Noah: Reactions and Responses

Posted on April 7, 2014 at 3:59 pm

Noah may be controversial, but it is also a box office success.  Literalists complained about its departure from the Biblical text.  There were also some complaints about what some viewers interpreted as too much emphasis on environmentalism, and those who wanted to see Noah as an uncomplicated good man who prays using the term “God.”  Writer/director Darren Aronofsky (“Black Swan,” “Requiem for a Dream”) made an ambitious, provocative film that at times wrestled with the story.  Some of the responses have wrestled with the film.  A Bible app tracking its users found the people accessing the Noah story more than tripled.  Bible Gateway calculated a 223% increase and the American Bible Society found 87% of respondents to a Facebook survey said they were reading the story of Noah because of weekend conversations about the film.

Jack Jenkins responded to Christian literalists with a reminder that they “don’t get a monopoly on Noah.”

while it’s true that Aronofsky’s Noah diverges from scripture, these critiques are ultimately an arrogant slight against beautiful Jewish tradition at work in the film. Worse, they imply that conservative biblical literalism somehow has a monopoly on Noah, a position which effectively ignores the billions of other non-literal religious people who also take the story seriously — especially Jews.
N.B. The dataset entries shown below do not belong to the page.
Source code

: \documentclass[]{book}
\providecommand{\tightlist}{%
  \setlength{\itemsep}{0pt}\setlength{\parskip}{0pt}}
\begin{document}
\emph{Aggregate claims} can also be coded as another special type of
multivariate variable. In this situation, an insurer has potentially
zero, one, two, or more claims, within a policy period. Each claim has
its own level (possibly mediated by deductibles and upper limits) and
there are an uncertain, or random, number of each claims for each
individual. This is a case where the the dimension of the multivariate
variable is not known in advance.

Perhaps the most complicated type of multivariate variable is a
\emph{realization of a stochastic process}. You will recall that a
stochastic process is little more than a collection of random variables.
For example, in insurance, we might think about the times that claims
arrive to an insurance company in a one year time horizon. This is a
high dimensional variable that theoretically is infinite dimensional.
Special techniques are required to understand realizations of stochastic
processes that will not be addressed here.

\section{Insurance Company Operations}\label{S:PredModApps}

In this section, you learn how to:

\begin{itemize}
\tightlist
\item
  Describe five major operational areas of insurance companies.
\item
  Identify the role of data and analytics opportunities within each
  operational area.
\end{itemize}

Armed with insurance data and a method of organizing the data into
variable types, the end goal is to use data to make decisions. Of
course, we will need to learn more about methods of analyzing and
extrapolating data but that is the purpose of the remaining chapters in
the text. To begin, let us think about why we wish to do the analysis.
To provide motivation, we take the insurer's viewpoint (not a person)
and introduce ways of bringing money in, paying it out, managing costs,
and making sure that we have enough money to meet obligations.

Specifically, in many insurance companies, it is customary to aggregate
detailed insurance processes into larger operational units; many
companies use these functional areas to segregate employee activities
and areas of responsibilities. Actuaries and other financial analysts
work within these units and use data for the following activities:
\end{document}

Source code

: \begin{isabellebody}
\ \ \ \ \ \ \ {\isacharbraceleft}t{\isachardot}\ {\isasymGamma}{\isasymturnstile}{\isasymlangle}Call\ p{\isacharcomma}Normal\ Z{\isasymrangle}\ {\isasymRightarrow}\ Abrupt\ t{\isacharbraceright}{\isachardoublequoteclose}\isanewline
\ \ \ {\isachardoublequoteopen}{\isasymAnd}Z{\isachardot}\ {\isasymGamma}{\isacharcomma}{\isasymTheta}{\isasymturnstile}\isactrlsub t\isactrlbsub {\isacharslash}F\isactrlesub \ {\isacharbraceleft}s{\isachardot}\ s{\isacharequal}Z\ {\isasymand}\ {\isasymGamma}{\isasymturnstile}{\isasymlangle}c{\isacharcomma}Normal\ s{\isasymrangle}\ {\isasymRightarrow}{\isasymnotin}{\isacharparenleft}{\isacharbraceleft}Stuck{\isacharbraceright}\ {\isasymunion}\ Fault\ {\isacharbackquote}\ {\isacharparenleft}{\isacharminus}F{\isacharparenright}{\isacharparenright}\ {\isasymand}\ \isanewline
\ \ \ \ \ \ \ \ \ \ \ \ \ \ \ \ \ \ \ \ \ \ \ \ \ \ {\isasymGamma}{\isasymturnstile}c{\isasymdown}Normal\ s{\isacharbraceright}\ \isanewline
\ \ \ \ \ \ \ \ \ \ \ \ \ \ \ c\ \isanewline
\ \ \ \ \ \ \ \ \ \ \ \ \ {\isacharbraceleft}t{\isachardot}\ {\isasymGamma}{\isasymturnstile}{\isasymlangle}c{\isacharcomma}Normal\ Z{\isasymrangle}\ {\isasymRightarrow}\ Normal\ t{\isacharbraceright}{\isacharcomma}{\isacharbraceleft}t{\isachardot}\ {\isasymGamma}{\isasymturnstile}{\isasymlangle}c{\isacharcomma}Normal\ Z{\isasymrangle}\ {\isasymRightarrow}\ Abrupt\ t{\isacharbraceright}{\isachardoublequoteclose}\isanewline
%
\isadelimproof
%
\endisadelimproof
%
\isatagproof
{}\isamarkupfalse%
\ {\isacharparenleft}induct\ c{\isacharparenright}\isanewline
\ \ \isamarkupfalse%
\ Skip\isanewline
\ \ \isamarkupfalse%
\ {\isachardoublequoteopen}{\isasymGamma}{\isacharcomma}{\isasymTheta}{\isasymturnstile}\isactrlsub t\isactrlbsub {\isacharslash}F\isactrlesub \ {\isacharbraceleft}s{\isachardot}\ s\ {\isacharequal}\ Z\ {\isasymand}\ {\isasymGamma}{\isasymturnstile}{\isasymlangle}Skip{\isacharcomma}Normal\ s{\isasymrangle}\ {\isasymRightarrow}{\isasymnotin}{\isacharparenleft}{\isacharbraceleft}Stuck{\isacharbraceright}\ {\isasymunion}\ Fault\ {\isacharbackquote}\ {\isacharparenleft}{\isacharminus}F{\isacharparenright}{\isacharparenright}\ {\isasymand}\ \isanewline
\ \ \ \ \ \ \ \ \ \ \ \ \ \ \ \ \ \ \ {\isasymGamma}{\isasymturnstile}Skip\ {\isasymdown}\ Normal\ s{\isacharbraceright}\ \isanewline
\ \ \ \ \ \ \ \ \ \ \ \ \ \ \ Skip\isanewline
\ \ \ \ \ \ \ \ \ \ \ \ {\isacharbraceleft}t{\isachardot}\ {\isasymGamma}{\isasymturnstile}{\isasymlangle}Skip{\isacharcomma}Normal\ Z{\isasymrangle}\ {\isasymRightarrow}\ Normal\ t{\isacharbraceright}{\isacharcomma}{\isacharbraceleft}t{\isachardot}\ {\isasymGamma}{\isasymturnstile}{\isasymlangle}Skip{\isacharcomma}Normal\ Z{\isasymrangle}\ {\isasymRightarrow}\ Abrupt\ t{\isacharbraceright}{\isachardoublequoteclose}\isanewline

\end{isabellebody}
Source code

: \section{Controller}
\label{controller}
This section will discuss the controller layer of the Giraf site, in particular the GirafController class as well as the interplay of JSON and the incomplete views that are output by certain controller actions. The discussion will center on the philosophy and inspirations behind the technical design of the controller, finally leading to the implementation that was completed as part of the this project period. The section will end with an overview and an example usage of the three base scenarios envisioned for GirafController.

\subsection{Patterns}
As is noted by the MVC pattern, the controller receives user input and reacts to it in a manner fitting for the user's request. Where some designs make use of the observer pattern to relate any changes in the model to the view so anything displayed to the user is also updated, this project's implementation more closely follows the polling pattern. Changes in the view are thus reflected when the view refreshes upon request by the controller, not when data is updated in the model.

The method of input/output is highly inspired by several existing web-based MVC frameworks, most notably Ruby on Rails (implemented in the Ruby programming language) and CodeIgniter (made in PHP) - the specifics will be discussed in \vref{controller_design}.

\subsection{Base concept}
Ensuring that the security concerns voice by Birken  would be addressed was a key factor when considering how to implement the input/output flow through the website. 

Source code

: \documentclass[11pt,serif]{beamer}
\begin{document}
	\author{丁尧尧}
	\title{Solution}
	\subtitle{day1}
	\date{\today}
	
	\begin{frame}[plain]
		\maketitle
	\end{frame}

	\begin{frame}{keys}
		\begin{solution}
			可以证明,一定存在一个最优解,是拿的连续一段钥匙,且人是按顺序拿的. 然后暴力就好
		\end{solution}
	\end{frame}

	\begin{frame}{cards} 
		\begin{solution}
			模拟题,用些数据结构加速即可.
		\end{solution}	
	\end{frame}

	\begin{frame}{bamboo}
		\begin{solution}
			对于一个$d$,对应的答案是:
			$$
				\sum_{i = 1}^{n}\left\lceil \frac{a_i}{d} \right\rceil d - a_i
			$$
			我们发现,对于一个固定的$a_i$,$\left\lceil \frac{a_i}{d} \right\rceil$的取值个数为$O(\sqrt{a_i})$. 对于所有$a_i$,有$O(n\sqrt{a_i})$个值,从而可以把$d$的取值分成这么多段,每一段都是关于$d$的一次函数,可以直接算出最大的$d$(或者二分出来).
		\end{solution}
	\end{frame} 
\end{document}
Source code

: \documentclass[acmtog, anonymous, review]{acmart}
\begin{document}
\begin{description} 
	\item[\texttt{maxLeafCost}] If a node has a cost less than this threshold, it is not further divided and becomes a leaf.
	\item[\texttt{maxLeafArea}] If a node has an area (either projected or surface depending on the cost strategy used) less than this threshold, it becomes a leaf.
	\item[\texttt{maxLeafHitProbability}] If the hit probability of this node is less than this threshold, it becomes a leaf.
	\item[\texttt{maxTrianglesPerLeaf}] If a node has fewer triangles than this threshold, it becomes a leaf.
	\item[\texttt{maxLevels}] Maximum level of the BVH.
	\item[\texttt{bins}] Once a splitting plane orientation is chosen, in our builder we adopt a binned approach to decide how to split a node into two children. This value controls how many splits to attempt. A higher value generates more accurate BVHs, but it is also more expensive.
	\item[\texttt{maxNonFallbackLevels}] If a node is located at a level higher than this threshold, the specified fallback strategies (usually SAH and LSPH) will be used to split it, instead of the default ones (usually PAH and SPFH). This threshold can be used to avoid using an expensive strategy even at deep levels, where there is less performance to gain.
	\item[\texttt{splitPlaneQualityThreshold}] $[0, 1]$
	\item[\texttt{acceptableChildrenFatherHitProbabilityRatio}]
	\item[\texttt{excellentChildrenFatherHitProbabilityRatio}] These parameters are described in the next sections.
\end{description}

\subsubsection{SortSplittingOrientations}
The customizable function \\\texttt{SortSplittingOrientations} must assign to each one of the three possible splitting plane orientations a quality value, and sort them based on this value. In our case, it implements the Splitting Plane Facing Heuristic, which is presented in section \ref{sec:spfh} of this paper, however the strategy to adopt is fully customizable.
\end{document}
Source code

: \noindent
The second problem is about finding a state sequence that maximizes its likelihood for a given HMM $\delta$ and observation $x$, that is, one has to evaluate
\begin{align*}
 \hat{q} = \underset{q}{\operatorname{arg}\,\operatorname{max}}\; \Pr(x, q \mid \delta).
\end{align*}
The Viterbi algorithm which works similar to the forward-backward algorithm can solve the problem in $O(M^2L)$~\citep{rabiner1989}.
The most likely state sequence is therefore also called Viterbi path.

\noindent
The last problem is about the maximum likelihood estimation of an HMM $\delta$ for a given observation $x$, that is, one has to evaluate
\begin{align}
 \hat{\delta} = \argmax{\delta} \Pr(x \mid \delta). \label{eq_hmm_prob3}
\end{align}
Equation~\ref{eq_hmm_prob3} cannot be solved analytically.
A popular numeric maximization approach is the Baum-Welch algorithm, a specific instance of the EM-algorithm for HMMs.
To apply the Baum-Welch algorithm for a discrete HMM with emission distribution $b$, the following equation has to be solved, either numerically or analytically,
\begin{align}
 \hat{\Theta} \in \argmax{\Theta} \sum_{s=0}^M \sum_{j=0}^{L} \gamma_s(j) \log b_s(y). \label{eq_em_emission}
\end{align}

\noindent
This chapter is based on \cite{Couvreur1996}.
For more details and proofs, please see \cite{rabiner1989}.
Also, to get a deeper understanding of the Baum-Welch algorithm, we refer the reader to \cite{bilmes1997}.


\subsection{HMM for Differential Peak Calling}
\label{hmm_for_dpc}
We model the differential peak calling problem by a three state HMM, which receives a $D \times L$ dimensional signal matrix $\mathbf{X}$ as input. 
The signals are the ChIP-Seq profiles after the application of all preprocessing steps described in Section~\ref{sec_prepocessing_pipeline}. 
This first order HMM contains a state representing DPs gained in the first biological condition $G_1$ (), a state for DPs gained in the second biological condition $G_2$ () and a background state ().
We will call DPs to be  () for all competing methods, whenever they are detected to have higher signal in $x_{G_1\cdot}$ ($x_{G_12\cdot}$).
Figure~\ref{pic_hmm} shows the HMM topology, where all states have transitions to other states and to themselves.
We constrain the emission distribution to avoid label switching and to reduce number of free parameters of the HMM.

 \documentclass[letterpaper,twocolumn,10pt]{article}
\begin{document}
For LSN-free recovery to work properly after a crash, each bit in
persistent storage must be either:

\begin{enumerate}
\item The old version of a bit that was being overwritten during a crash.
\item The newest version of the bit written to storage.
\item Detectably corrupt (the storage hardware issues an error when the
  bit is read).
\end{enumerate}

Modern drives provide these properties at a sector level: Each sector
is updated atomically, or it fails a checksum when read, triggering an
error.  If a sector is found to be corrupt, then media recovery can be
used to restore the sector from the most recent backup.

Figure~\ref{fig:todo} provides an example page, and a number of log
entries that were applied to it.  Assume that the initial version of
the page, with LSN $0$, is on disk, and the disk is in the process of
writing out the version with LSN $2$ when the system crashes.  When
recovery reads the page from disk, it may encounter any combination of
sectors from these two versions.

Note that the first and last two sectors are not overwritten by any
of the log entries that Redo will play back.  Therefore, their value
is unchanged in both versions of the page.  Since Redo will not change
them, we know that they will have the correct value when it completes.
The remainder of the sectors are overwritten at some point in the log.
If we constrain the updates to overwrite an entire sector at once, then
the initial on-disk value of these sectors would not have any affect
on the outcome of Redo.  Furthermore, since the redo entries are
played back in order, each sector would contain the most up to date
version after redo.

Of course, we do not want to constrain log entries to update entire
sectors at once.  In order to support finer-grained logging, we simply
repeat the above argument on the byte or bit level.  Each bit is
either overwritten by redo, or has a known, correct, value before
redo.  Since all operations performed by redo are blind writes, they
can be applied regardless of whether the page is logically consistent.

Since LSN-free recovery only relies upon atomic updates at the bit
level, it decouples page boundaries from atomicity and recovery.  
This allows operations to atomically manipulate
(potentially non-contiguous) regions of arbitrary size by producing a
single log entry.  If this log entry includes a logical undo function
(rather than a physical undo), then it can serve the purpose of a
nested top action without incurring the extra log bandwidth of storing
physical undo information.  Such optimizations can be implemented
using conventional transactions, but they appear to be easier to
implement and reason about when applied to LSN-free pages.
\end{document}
Firstly, when Aronofsky says that his film is less “Biblical,” that doesn’t mean that his film is “subversive” or any less religious — it’s just religious in ways that are unfamiliar to most biblical literalists, but common practice for most Jews and non-literal Christians. When asked how he compiled the script, Aronofsky and co-writer Ari Handel, who is also Jewish, explained that they pulled heavily from Jewish Rabbinic midrash. For the uninitiated,midrash, literally “to search out,” is an ancient Jewish tradition in which Rabbis essentially add stories to the Biblical/Tanakhical narrative for educative effect. These stories aren’t meant to be given the same authority as scripture, but are instead designed to both resolve problems of interpretation as well as expose aspects of the holy narrative that would be otherwise difficult to grasp.

In The Atlantic, Christopher Orr writes about “the fierce moral intensity of Aronofsky’s vision, which is, if anything, more Old Testament than the Old Testament itself.”

As Aronofsky’s film progresses, it becomes an implicit dialectic between the competing moral visions espoused by Tubal-Cain (on behalf of a sinful human race) and Noah (on behalf of a ruthless God). And to say that neither option is an appealing one—violent chaos versus obedient self-extinction—would be an obvious understatement. A third way between these polar alternatives is of course found, as anyone familiar with the Noah story would presume. (Aronofsky may grant himself the latitude to devise a few additional moral quandaries, but he’s not going to rewrite the ending.)

Noah is a strange and occasionally messy hybrid of a film, and some viewers will be unhappy not only with the liberties it takes but also with the conclusions it draws (in the latter case, perhaps, from both ends of the ideological-theological spectrum). Aronofsky has created an epic melodrama that is at the same time a heartfelt, personal plea for the reconciliation of often-competing moral codes. “A man isn’t ruled by the heavens,” argues Tubal-Cain late in the movie. “He is ruled by his will.” In the end, Aronofsky suggests, neither is sufficient on its own.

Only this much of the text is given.